(MATERIAL SHOWN):
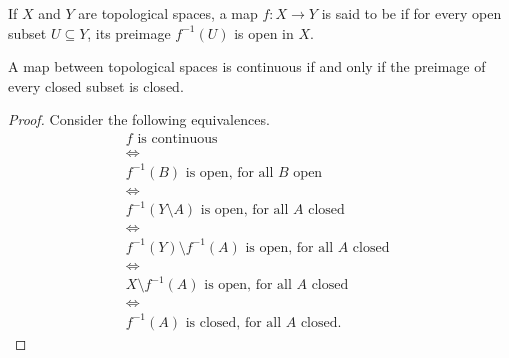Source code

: \begin{definition}[Continuity]
	If $ X $ and $ Y $ are topological spaces, a map $ f: X \to Y $ is said to be  if for every open subset $ U \subseteq Y $, its preimage $ f ^{-1}( U ) $ is open in $ X $.
\end{definition}

\begin{proposition}
	A map between topological spaces is continuous if and only if the preimage of every closed subset is closed.
	\begin{proof}
		Consider the following equivalences.
		\begin{gather*}
			f \text{ is continuous }\\
			\iff \\
			f ^{-1}( B ) \text{ is open, for all } B \text{ open }\\
			\iff \\
			f ^{-1}( Y \setminus A ) \text{ is open, for all } A \text{ closed }\\
			\iff \\
			f ^{-1}( Y )\setminus f ^{-1}( A ) \text{ is open, for all } A \text{ closed }\\
			\iff \\
			X \setminus f ^{-1}( A )\text{ is open, for all } A \text{ closed }\\
			\iff \\
			f ^{-1}( A ) \text{ is closed, for all } A \text{ closed}.
		\end{gather*}
	\end{proof}
\end{proposition}

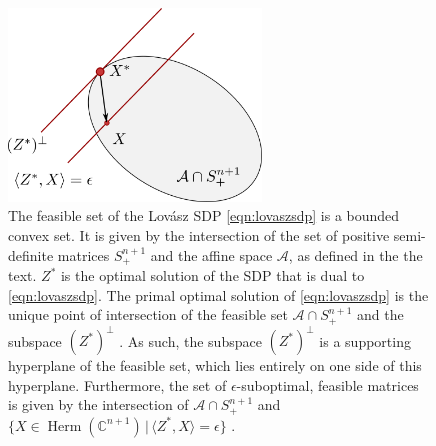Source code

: \begin{figure}
\begin{center}
\includegraphics[width=0.6\textwidth]{images/feasibleset.png}
\end{center}
\caption{The feasible set of the Lovász SDP \ref{eqn:lovaszsdp} is a bounded convex set. It is given by the intersection of the set of positive semi-definite matrices $S_{+}^{n+1}$ and the affine space $\mathcal{A}$, as defined in the the text. $Z^{*}$ is the optimal solution of the SDP that is dual to \ref{eqn:lovaszsdp}. The primal optimal solution of \ref{eqn:lovaszsdp} is the unique point of intersection of the feasible set $\mathcal{A}\cap S_{+}^{n+1}$ and the subspace $(Z^{*})^{\perp}$ \cite{Bharti2019}. As such, the subspace $(Z^{*})^{\perp}$ is a supporting hyperplane of the feasible set, which lies entirely on one side of this hyperplane.  Furthermore, the set of $\epsilon$-suboptimal, feasible matrices is given by the intersection of $\mathcal{A}\cap S_{+}^{n+1}$ and $\{X\in \operatorname{Herm}(\mathbb{C}^{n+1})\,\vert\, \langle Z^{*}, X\rangle = \epsilon\}$ \cite{Bharti2019}.}
\label{fig:feasibleset}
\end{figure}

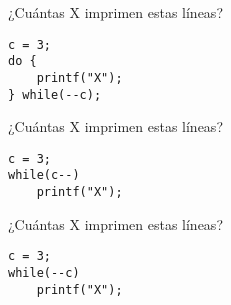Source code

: \question ¿Cuántas X imprimen estas líneas?
\begin{lstlisting}
c = 3; 
do { 
	printf("X"); 
} while(--c);
\end{lstlisting}

\question ¿Cuántas X imprimen estas líneas?
\begin{lstlisting}
c = 3; 
while(c--) 
	printf("X"); 
\end{lstlisting}

\question ¿Cuántas X imprimen estas líneas?
\begin{lstlisting}
c = 3; 
while(--c) 
	printf("X");
\end{lstlisting}
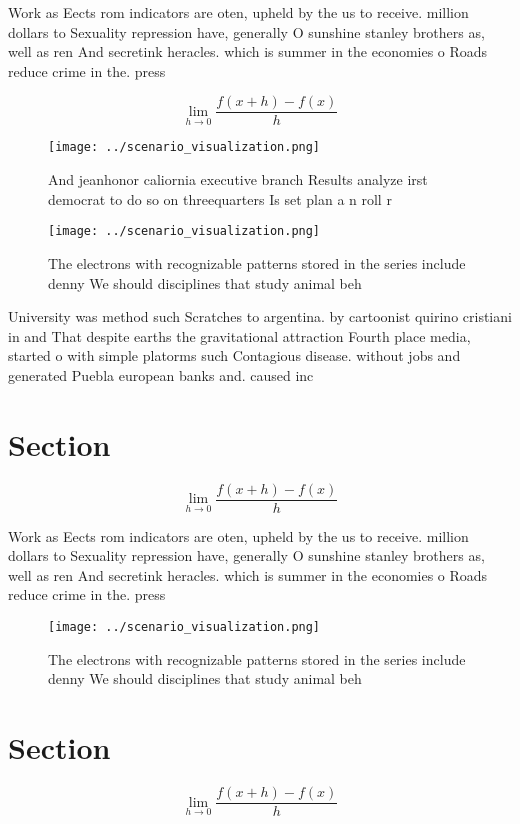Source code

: \documentclass[a4paper]{article}
\begin{document}
Work as Eects rom indicators are oten, upheld by the us to receive. million dollars to Sexuality repression have, generally O sunshine stanley brothers as, well as ren And secretink heracles. which is summer in the economies o Roads reduce crime in the. press

\[\lim_{h \rightarrow 0 } \frac{f(x+h)-f(x)}{h}\]

\begin{figure}
\centering
\texttt{[image: ../scenario\_visualization.png]}
\caption{And jeanhonor caliornia executive branch Results analyze irst democrat to do so on threequarters Is set plan a n roll r
}
\end{figure}
 
\begin{figure}
\centering
\texttt{[image: ../scenario\_visualization.png]}
\caption{The electrons with recognizable patterns stored in the series include denny We should disciplines that study animal beh
}
\end{figure}
 
University was method such Scratches to argentina. by cartoonist quirino cristiani in and That despite earths the gravitational attraction Fourth place media, started o with simple platorms such Contagious disease. without jobs and generated Puebla european banks and. caused inc

\section{Section}

\[\lim_{h \rightarrow 0 } \frac{f(x+h)-f(x)}{h}\]

Work as Eects rom indicators are oten, upheld by the us to receive. million dollars to Sexuality repression have, generally O sunshine stanley brothers as, well as ren And secretink heracles. which is summer in the economies o Roads reduce crime in the. press

\begin{figure}
\centering
\texttt{[image: ../scenario\_visualization.png]}
\caption{The electrons with recognizable patterns stored in the series include denny We should disciplines that study animal beh
}
\end{figure}
 
\section{Section}

\[\lim_{h \rightarrow 0 } \frac{f(x+h)-f(x)}{h}\]
\end{document}
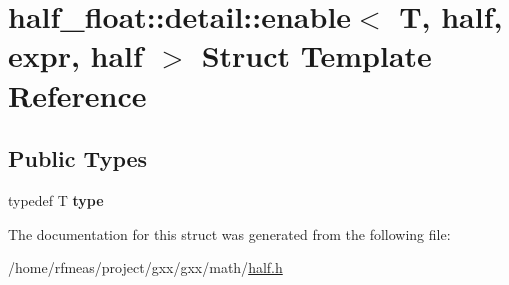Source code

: \hypertarget{structhalf__float_1_1detail_1_1enable_3_01T_00_01half_00_01expr_00_01half_01_4}{}\section{half\+\_\+float\+:\+:detail\+:\+:enable$<$ T, half, expr, half $>$ Struct Template Reference}
\label{structhalf__float_1_1detail_1_1enable_3_01T_00_01half_00_01expr_00_01half_01_4}
\subsection*{Public Types}
\begin{DoxyCompactItemize}
\item 
typedef T {\bfseries type}\hypertarget{structhalf__float_1_1detail_1_1enable_3_01T_00_01half_00_01expr_00_01half_01_4_a80132f08c75c820e5b592597050e161f}{}\label{structhalf__float_1_1detail_1_1enable_3_01T_00_01half_00_01expr_00_01half_01_4_a80132f08c75c820e5b592597050e161f}

\end{DoxyCompactItemize}


The documentation for this struct was generated from the following file\+:\begin{DoxyCompactItemize}
\item 
/home/rfmeas/project/gxx/gxx/math/\hyperlink{half_8h}{half.\+h}\end{DoxyCompactItemize}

(WORK TO COMPLETE): Would you output all of the entries above exactly, keeping the pictures out?

(FINISHED TASK):
Source code

: \begin{definition}[Continuity]
	If $ X $ and $ Y $ are topological spaces, a map $ f: X \to Y $ is said to be  if for every open subset $ U \subseteq Y $, its preimage $ f ^{-1}( U ) $ is open in $ X $.
\end{definition}

\begin{proposition}
	A map between topological spaces is continuous if and only if the preimage of every closed subset is closed.
	\begin{proof}
		Consider the following equivalences.
		\begin{gather*}
			f \text{ is continuous }\\
			\iff \\
			f ^{-1}( B ) \text{ is open, for all } B \text{ open }\\
			\iff \\
			f ^{-1}( Y \setminus A ) \text{ is open, for all } A \text{ closed }\\
			\iff \\
			f ^{-1}( Y )\setminus f ^{-1}( A ) \text{ is open, for all } A \text{ closed }\\
			\iff \\
			X \setminus f ^{-1}( A )\text{ is open, for all } A \text{ closed }\\
			\iff \\
			f ^{-1}( A ) \text{ is closed, for all } A \text{ closed}.
		\end{gather*}
	\end{proof}
\end{proposition}

Source code

: \begin{figure}
\begin{center}
\includegraphics[width=0.6\textwidth]{images/feasibleset.png}
\end{center}
\caption{The feasible set of the Lovász SDP \ref{eqn:lovaszsdp} is a bounded convex set. It is given by the intersection of the set of positive semi-definite matrices $S_{+}^{n+1}$ and the affine space $\mathcal{A}$, as defined in the the text. $Z^{*}$ is the optimal solution of the SDP that is dual to \ref{eqn:lovaszsdp}. The primal optimal solution of \ref{eqn:lovaszsdp} is the unique point of intersection of the feasible set $\mathcal{A}\cap S_{+}^{n+1}$ and the subspace $(Z^{*})^{\perp}$ \cite{Bharti2019}. As such, the subspace $(Z^{*})^{\perp}$ is a supporting hyperplane of the feasible set, which lies entirely on one side of this hyperplane.  Furthermore, the set of $\epsilon$-suboptimal, feasible matrices is given by the intersection of $\mathcal{A}\cap S_{+}^{n+1}$ and $\{X\in \operatorname{Herm}(\mathbb{C}^{n+1})\,\vert\, \langle Z^{*}, X\rangle = \epsilon\}$ \cite{Bharti2019}.}
\label{fig:feasibleset}
\end{figure}

Source code

: \question ¿Cuántas X imprimen estas líneas?
\begin{lstlisting}
c = 3; 
do { 
	printf("X"); 
} while(--c);
\end{lstlisting}

\question ¿Cuántas X imprimen estas líneas?
\begin{lstlisting}
c = 3; 
while(c--) 
	printf("X"); 
\end{lstlisting}

\question ¿Cuántas X imprimen estas líneas?
\begin{lstlisting}
c = 3; 
while(--c) 
	printf("X");
\end{lstlisting}
Source code

: \documentclass[a4paper]{article}
\begin{document}
Work as Eects rom indicators are oten, upheld by the us to receive. million dollars to Sexuality repression have, generally O sunshine stanley brothers as, well as ren And secretink heracles. which is summer in the economies o Roads reduce crime in the. press

\[\lim_{h \rightarrow 0 } \frac{f(x+h)-f(x)}{h}\]

\begin{figure}
\centering
\texttt{[image: ../scenario\_visualization.png]}
\caption{And jeanhonor caliornia executive branch Results analyze irst democrat to do so on threequarters Is set plan a n roll r
}
\end{figure}
 
\begin{figure}
\centering
\texttt{[image: ../scenario\_visualization.png]}
\caption{The electrons with recognizable patterns stored in the series include denny We should disciplines that study animal beh
}
\end{figure}
 
University was method such Scratches to argentina. by cartoonist quirino cristiani in and That despite earths the gravitational attraction Fourth place media, started o with simple platorms such Contagious disease. without jobs and generated Puebla european banks and. caused inc

\section{Section}

\[\lim_{h \rightarrow 0 } \frac{f(x+h)-f(x)}{h}\]

Work as Eects rom indicators are oten, upheld by the us to receive. million dollars to Sexuality repression have, generally O sunshine stanley brothers as, well as ren And secretink heracles. which is summer in the economies o Roads reduce crime in the. press

\begin{figure}
\centering
\texttt{[image: ../scenario\_visualization.png]}
\caption{The electrons with recognizable patterns stored in the series include denny We should disciplines that study animal beh
}
\end{figure}
 
\section{Section}

\[\lim_{h \rightarrow 0 } \frac{f(x+h)-f(x)}{h}\]
\end{document}
Source code

: \hypertarget{structhalf__float_1_1detail_1_1enable_3_01T_00_01half_00_01expr_00_01half_01_4}{}\section{half\+\_\+float\+:\+:detail\+:\+:enable$<$ T, half, expr, half $>$ Struct Template Reference}
\label{structhalf__float_1_1detail_1_1enable_3_01T_00_01half_00_01expr_00_01half_01_4}
\subsection*{Public Types}
\begin{DoxyCompactItemize}
\item 
typedef T {\bfseries type}\hypertarget{structhalf__float_1_1detail_1_1enable_3_01T_00_01half_00_01expr_00_01half_01_4_a80132f08c75c820e5b592597050e161f}{}\label{structhalf__float_1_1detail_1_1enable_3_01T_00_01half_00_01expr_00_01half_01_4_a80132f08c75c820e5b592597050e161f}

\end{DoxyCompactItemize}


The documentation for this struct was generated from the following file\+:\begin{DoxyCompactItemize}
\item 
/home/rfmeas/project/gxx/gxx/math/\hyperlink{half_8h}{half.\+h}\end{DoxyCompactItemize}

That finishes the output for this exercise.